:: Information
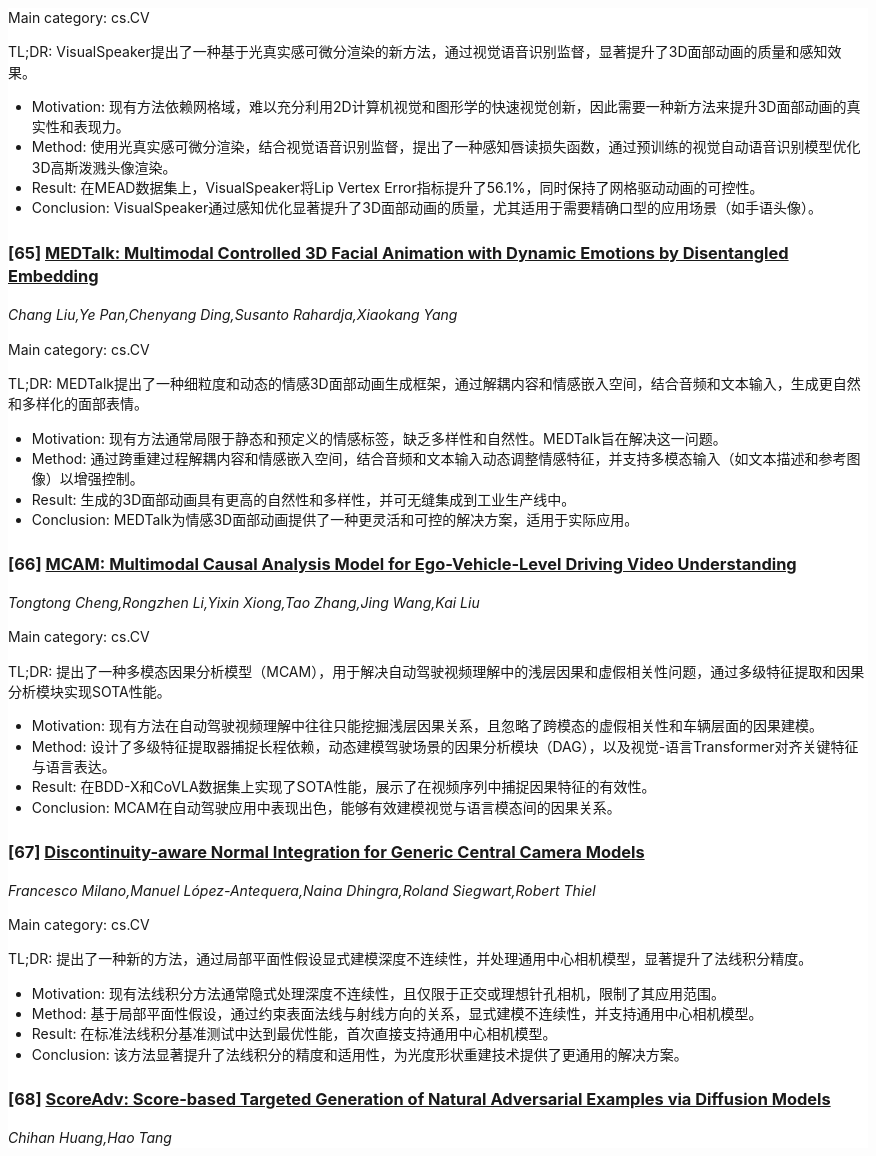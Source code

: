 Main category: cs.CV

TL;DR: VisualSpeaker提出了一种基于光真实感可微分渲染的新方法，通过视觉语音识别监督，显著提升了3D面部动画的质量和感知效果。

- Motivation: 现有方法依赖网格域，难以充分利用2D计算机视觉和图形学的快速视觉创新，因此需要一种新方法来提升3D面部动画的真实性和表现力。
- Method: 使用光真实感可微分渲染，结合视觉语音识别监督，提出了一种感知唇读损失函数，通过预训练的视觉自动语音识别模型优化3D高斯泼溅头像渲染。
- Result: 在MEAD数据集上，VisualSpeaker将Lip Vertex Error指标提升了56.1%，同时保持了网格驱动动画的可控性。
- Conclusion: VisualSpeaker通过感知优化显著提升了3D面部动画的质量，尤其适用于需要精确口型的应用场景（如手语头像）。


### [65] [MEDTalk: Multimodal Controlled 3D Facial Animation with Dynamic Emotions by Disentangled Embedding](https://arxiv.org/abs/2507.06071)
*Chang Liu,Ye Pan,Chenyang Ding,Susanto Rahardja,Xiaokang Yang*

Main category: cs.CV

TL;DR: MEDTalk提出了一种细粒度和动态的情感3D面部动画生成框架，通过解耦内容和情感嵌入空间，结合音频和文本输入，生成更自然和多样化的面部表情。

- Motivation: 现有方法通常局限于静态和预定义的情感标签，缺乏多样性和自然性。MEDTalk旨在解决这一问题。
- Method: 通过跨重建过程解耦内容和情感嵌入空间，结合音频和文本输入动态调整情感特征，并支持多模态输入（如文本描述和参考图像）以增强控制。
- Result: 生成的3D面部动画具有更高的自然性和多样性，并可无缝集成到工业生产线中。
- Conclusion: MEDTalk为情感3D面部动画提供了一种更灵活和可控的解决方案，适用于实际应用。


### [66] [MCAM: Multimodal Causal Analysis Model for Ego-Vehicle-Level Driving Video Understanding](https://arxiv.org/abs/2507.06072)
*Tongtong Cheng,Rongzhen Li,Yixin Xiong,Tao Zhang,Jing Wang,Kai Liu*

Main category: cs.CV

TL;DR: 提出了一种多模态因果分析模型（MCAM），用于解决自动驾驶视频理解中的浅层因果和虚假相关性问题，通过多级特征提取和因果分析模块实现SOTA性能。

- Motivation: 现有方法在自动驾驶视频理解中往往只能挖掘浅层因果关系，且忽略了跨模态的虚假相关性和车辆层面的因果建模。
- Method: 设计了多级特征提取器捕捉长程依赖，动态建模驾驶场景的因果分析模块（DAG），以及视觉-语言Transformer对齐关键特征与语言表达。
- Result: 在BDD-X和CoVLA数据集上实现了SOTA性能，展示了在视频序列中捕捉因果特征的有效性。
- Conclusion: MCAM在自动驾驶应用中表现出色，能够有效建模视觉与语言模态间的因果关系。


### [67] [Discontinuity-aware Normal Integration for Generic Central Camera Models](https://arxiv.org/abs/2507.06075)
*Francesco Milano,Manuel López-Antequera,Naina Dhingra,Roland Siegwart,Robert Thiel*

Main category: cs.CV

TL;DR: 提出了一种新的方法，通过局部平面性假设显式建模深度不连续性，并处理通用中心相机模型，显著提升了法线积分精度。

- Motivation: 现有法线积分方法通常隐式处理深度不连续性，且仅限于正交或理想针孔相机，限制了其应用范围。
- Method: 基于局部平面性假设，通过约束表面法线与射线方向的关系，显式建模不连续性，并支持通用中心相机模型。
- Result: 在标准法线积分基准测试中达到最优性能，首次直接支持通用中心相机模型。
- Conclusion: 该方法显著提升了法线积分的精度和适用性，为光度形状重建技术提供了更通用的解决方案。


### [68] [ScoreAdv: Score-based Targeted Generation of Natural Adversarial Examples via Diffusion Models](https://arxiv.org/abs/2507.06078)
*Chihan Huang,Hao Tang*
::::
** About this task **
Word for word, restate the line that contains "### [68] [ScoreAdv: Score-based" and each line after it, up to and including the last line of the listing; include nothing else.

** Response to the task **
### [68] [ScoreAdv: Score-based Targeted Generation of Natural Adversarial Examples via Diffusion Models](https://arxiv.org/abs/2507.06078)
*Chihan Huang,Hao Tang*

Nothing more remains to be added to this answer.